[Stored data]

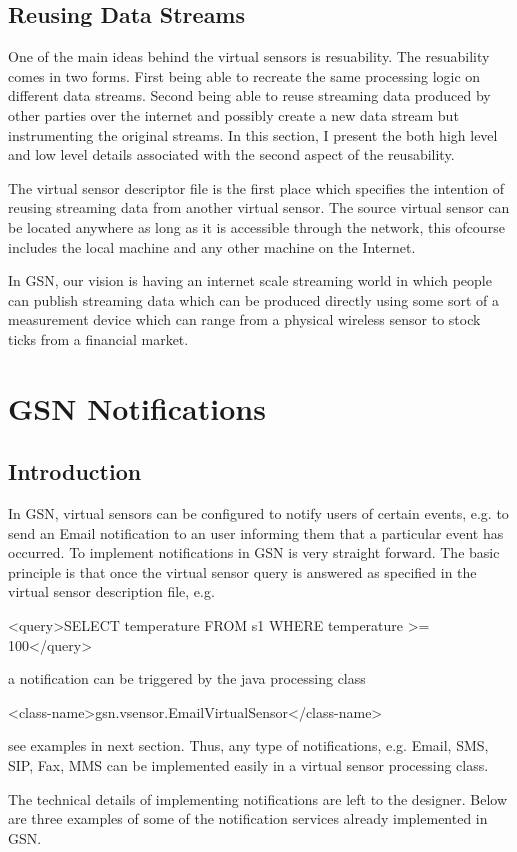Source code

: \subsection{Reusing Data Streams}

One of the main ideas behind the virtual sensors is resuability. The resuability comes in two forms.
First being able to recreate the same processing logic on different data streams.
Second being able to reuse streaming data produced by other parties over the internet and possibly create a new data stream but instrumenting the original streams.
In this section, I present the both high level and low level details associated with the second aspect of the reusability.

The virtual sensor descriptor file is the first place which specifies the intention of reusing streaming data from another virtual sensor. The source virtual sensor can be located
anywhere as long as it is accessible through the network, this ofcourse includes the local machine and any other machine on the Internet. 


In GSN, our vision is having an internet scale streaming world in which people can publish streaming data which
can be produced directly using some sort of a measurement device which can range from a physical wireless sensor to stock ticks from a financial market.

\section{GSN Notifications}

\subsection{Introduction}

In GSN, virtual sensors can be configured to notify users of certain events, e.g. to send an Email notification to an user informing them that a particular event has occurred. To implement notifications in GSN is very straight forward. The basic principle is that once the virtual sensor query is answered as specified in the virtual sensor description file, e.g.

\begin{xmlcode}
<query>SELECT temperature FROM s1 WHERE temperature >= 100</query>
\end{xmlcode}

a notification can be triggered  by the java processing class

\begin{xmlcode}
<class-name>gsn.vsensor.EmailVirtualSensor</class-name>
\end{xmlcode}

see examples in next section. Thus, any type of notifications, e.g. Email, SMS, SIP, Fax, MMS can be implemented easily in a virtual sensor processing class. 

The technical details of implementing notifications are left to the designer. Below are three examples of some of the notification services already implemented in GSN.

WORK TO COMPLETE:
Go through the lines above and copy any that contain "produced".

RESULT FOR THIS EXERCISE:
Second being able to reuse streaming data produced by other parties over the internet and possibly create a new data stream but instrumenting the original streams.
can be produced directly using some sort of a measurement device which can range from a physical wireless sensor to stock ticks from a financial market.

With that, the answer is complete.